2009年11月18日(水)の西日本新聞(朝刊)で「原子力発電がとまる日」が紹介されました。
ドイツに学ぶ脱原発 福岡・水巻町の団体、テキスト出版 「リスクを知って選ぼう」
民主党政権が温室効果ガスの大幅削減目標を打ち出す中、環境先進国・ドイツの原子力政策に学ぼうと、福岡県水巻町の社団法人が「原子力発電がとまる日?脱原発化を選んだ、ドイツからのメッセージ」を出版した。インターネットの通信販売のみだが、10月下旬の発売以来、約1カ月で千冊が売れる人気ぶりだ。
同法人は、環境や命に配慮したビジネスを考える「スロービジネスカンパニー」。出版は、チェルノブイリ原発事故の被害に遭った子どもたちを支援してきた同法人顧問で、会社社長の中村隆市さん(53)=同町=が、「原発の是非を論議する以前に、市民のほとんどが原発を詳しく知らないのでは」と思ったことから企画した。
ドイツの環境・自然保護・原子力安全省(BMU)が、今年4月に公開した原子力に関する政策の説明文書を、許可を得て翻訳。イラストも加え、原発を知るテキストとして約40ページにまとめた。

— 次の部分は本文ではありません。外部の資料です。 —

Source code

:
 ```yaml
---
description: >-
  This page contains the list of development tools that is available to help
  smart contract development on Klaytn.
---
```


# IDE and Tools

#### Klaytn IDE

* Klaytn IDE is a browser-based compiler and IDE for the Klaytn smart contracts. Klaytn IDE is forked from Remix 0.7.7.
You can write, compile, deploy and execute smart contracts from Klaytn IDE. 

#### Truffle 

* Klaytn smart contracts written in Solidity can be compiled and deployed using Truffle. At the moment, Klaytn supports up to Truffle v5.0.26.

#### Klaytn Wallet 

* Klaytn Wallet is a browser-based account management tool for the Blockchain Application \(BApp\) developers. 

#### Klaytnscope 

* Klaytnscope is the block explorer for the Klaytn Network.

BMU文書は(1)原子炉の運転時には二酸化炭素(CO2)は排出されないが、ウラン採掘や濃縮、再処理、最終処分段階では排出される(2)大量の有害廃棄物を安全に最終処分する方法は世界中どこにも答えが見つかっていない‐などと指摘。風力発電などの再生可能エネルギー分野に比べ、高コストで雇用も相対的に少ない原発からの脱却を結論付けている。